AFH is usually characterized by rather bland histiocytoid proliferation. Greater degree of cellular pleomorphism, characteristically in the metastatic lesions, was described in the original paper in Cancer [1] . Pleomorphism in the primary tumor was found to be occasional and focal, but rare diffuse pleomorphic cases causing differential diagnostic confusion are also known [9, 10]. The relationship of the pleomorphism to the genetic background is still uncertain.
Case Report
10-year-old boy with a 10 mm large subcutaneous lump on the right shoulder was admitted for surgery. He had no complaints at the physical examination and had no other disease. Local excision was made. At the gross inspection the removed lesion conveyed the impression of a lymph node and the sample was submitted for histology.
Materials and Methods
The specimen was bisected, formalin fixed, embedded in paraffin and 4 μ sections were cut and stained by hematoxylin and eosin according to standard histological protocol. Also, (3-Aminopropyl)-triethoxysilane-coated (Sigma) slides were prepared for immunohistochemical analysis. The primary antibodies (each from DAKO), the dilutions, pretreatments and incubation times used for the reactions are summarized in the Table 1. The developing system used for the reactions was the Envision from DAKO. Fluorescence in situ hybridization (FISH) for EWSR1/CREB1 fusion gene was performed according to the method published earlier with some modifications. The CTA-984G1 BAC probe covering the 5′ part of the EWSR1 locus was labeled with biotin-dUTP. The two fosmid clones G248P81788B12 and G248P89268A6 probes specific to the distal region of the CREB locus at 2q33.3 were labeled with Digoxigenin-dUTP. The hybridized probes were visualized by using an indirect detection scheme: the biotin labeled probes were incubated with Cy3-streptavidin conjugates followed by biotin labeled goat anti-streptavidin antibody and a repeated Cy3-streptavidin incubation. For the detection of Digoxigenin incubation with FITC conjugated mouse monoclonal antibody raised against Digoxigenin was followed by incubation with FITC-conjugated polyclonal Rabbit anti mouse antibody. Between the incubation procedures three changed washes were performed to remove the excess of non-bound conjugates. All incubation times and other washing conditions were identical as described earlier by Rossi et al. [8].
Results
Histological analysis of the specimen revealed a pleomorphic cell population showing epithelioid morphology. The tumor cells were arranged in compact sheets forming the center of the lesion which was surrounded by a dense lymphoid cuff mimicking the structure of a lymph node. At the periphery a fibrous capsule was identified. (Fig. 1a-b.) There was no prominent angiomatoid change or hemorrhage within the lesion and no mitoses or necrosis were found. The tumor cells showed diffuse, strong vimentin, focal and strong desmin, and moderate, also focal smooth muscle actin and EMA reaction, but all the other markers (S100, HMB45, CD1a, CD68, CD31, CD23, CD21, CD35 and AE1-AE3 cytokeratin) listed in the Table 1. were negative. (Fig. 1c.) FISH revealed co-localization of CREB1 (green) and EWSR1 (red) signals resulting in yellow color in some of the cells. In the pleomorphic nuclei of the tumor cells multiplication of the fusion signals was also seen (Fig. 1d.). A similar multiplication of centromere region specific alpha satellite probes were observed (data not shown) indicative of endomitosis resulting in multiplication of the whole genome.
Discussion
AFH is mainly a childhood neoplasm; however it may occur in any age group. It forms a well circumscribed subcutaneous nodule on the extremities, head and neck and trunk. The tumor characteristically has a cystic-hemorrhagic angiomatoid center and a dense peripheral lymphoid cuff mimicking the gross appearance of a lymph node. Microscopically it is a bland histiocytoid or fibroblast-like cell proliferation which shows few mitotic figures and is surrounded by lymphoid tissue. [1]

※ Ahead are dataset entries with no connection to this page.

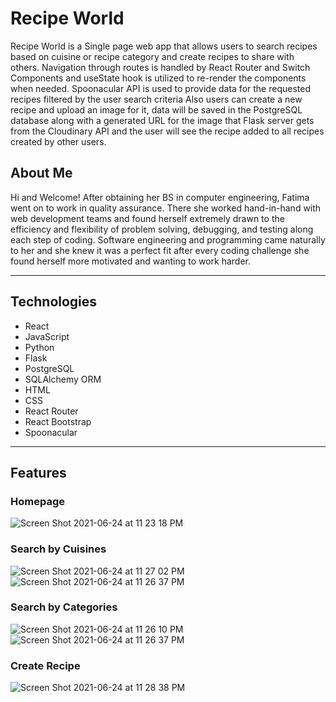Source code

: 
# Recipe World
Recipe World is a Single page web app that allows users to search recipes based on cuisine or recipe category and  create recipes to share with others.
Navigation through routes is handled by React Router and Switch Components and useState hook is utilized to re-render the components when needed.
Spoonacular API is used to provide data for the requested recipes filtered by the user search criteria Also users can create a new recipe and  upload an image for it, data will be saved in the PostgreSQL database along with a generated URL for the image that Flask server gets from the Cloudinary API and the user will see the recipe added to all recipes created by other users.


## About Me
Hi and Welcome! 
After obtaining her BS in computer engineering, Fatima went on to work in quality assurance. There she worked hand-in-hand with web development teams and found herself extremely drawn to the efficiency and flexibility of problem solving, debugging, and testing along each step of coding. Software engineering and programming came naturally to her and she knew it was a perfect fit after every coding challenge she found herself more motivated and wanting to work harder.

---
## Technologies
* React
* JavaScript
* Python
* Flask
* PostgreSQL
* SQLAlchemy ORM
* HTML
* CSS
* React Router
* React Bootstrap
* Spoonacular
---
## Features
### Homepage

![Screen Shot 2021-06-24 at 11 23 18 PM](https://user-images.githubusercontent.com/43380670/123379571-3134c880-d543-11eb-87cc-3db86db2dc47.png)

### Search by Cuisines

![Screen Shot 2021-06-24 at 11 27 02 PM](https://user-images.githubusercontent.com/43380670/123380311-23337780-d544-11eb-8508-25fe15dfb17c.png)
![Screen Shot 2021-06-24 at 11 26 37 PM](https://user-images.githubusercontent.com/43380670/123380337-2af31c00-d544-11eb-8469-75796d441365.png)

### Search by Categories

![Screen Shot 2021-06-24 at 11 26 10 PM](https://user-images.githubusercontent.com/43380670/123380363-32b2c080-d544-11eb-964f-8c946b122d2f.png)
![Screen Shot 2021-06-24 at 11 26 37 PM](https://user-images.githubusercontent.com/43380670/123380379-37777480-d544-11eb-8aa9-6dc9e081e8fa.png)

### Create Recipe

![Screen Shot 2021-06-24 at 11 28 38 PM](https://user-images.githubusercontent.com/43380670/123380428-478f5400-d544-11eb-8005-a5cb4f66234d.png)



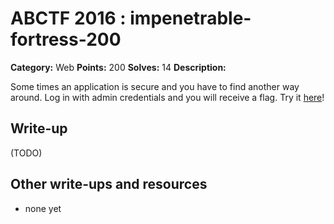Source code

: # ABCTF 2016 : impenetrable-fortress-200

**Category:** Web
**Points:** 200
**Solves:** 14
**Description:**

Some times an application is secure and you have to find another way around. Log in with admin credentials and you will receive a flag. Try it [here](http://yrmyzscnvh.abctf.xyz/lastweb/)!

## Write-up

(TODO)

## Other write-ups and resources

* none yet
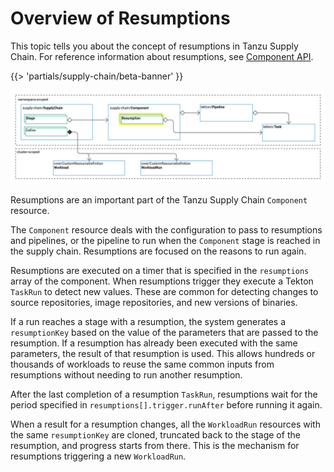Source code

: # Overview of Resumptions

This topic tells you about the concept of resumptions in Tanzu Supply Chain.
For reference information about resumptions, see [Component API](../../reference/api/component.hbs.md).

{{> 'partials/supply-chain/beta-banner' }}


![Diagram of the relationships between key Tanzu Supply Chain resources. Some resources are grouped together as namespace-scoped. Other resources are grouped together as cluster-scoped.](./images/core-concepts-resumptions.png)

Resumptions are an important part of the Tanzu Supply Chain `Component` resource.

The `Component` resource deals with the configuration to pass to resumptions and pipelines, or
the pipeline to run when the `Component` stage is reached in the supply chain.
Resumptions are focused on the reasons to run again.

Resumptions are executed on a timer that is specified in the `resumptions` array of the component.
When resumptions trigger they execute a Tekton `TaskRun` to detect new values.
These are common for detecting changes to source repositories, image repositories, and new versions
of binaries.

If a run reaches a stage with a resumption, the system generates a `resumptionKey` based on the
value of the parameters that are passed to the resumption. If a resumption has already been executed
with the same parameters, the result of that resumption is used. This allows hundreds or thousands
of workloads to reuse the same common inputs from resumptions without needing to run another
resumption.

After the last completion of a resumption `TaskRun`, resumptions wait for the period specified in
`resumptions[].trigger.runAfter` before running it again.

When a result for a resumption changes, all the `WorkloadRun` resources with the same
`resumptionKey` are cloned, truncated back to the stage of the resumption, and progress starts from
there. This is the mechanism for resumptions triggering a new `WorkloadRun`.

<!--
[SupplyChain]: ./supply-chains.hbs.md
[SupplyChains]: ./supply-chains.hbs.md
[Component]: ./components.hbs.md
[Components]: ./components.hbs.md
[Workload]: ./workloads.hbs.md
[Workloads]: ./workloads.hbs.md
[WorkloadRuns]: ./workload-runs.hbs.md
[WorkloadRun]: ./workload-runs.hbs.md
[Resumptions]: ./resumptions.hbs.md
[Resumption]: ./resumptions.hbs.md
-->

The case reported here showed some unusual features. There was no prominent angiomatoid change or hemorrhage within the lesion. Also, the cell population exhibited marked pleomorphism which, according to the literature, is characteristic in metastatic lesions rather than the primary tumor [1, 11]. The pleomorphic appearance raises the differential diagnosis of other pleomorphic tumors, sarcomas or metastases which are much more aggressive and have poorer prognosis [11]. Other rare phenotypic variants such as the recently described reticular-myxoid type may also cause differential diagnostic problems indicating the significance of using ancillary molecular techniques in these cases [12].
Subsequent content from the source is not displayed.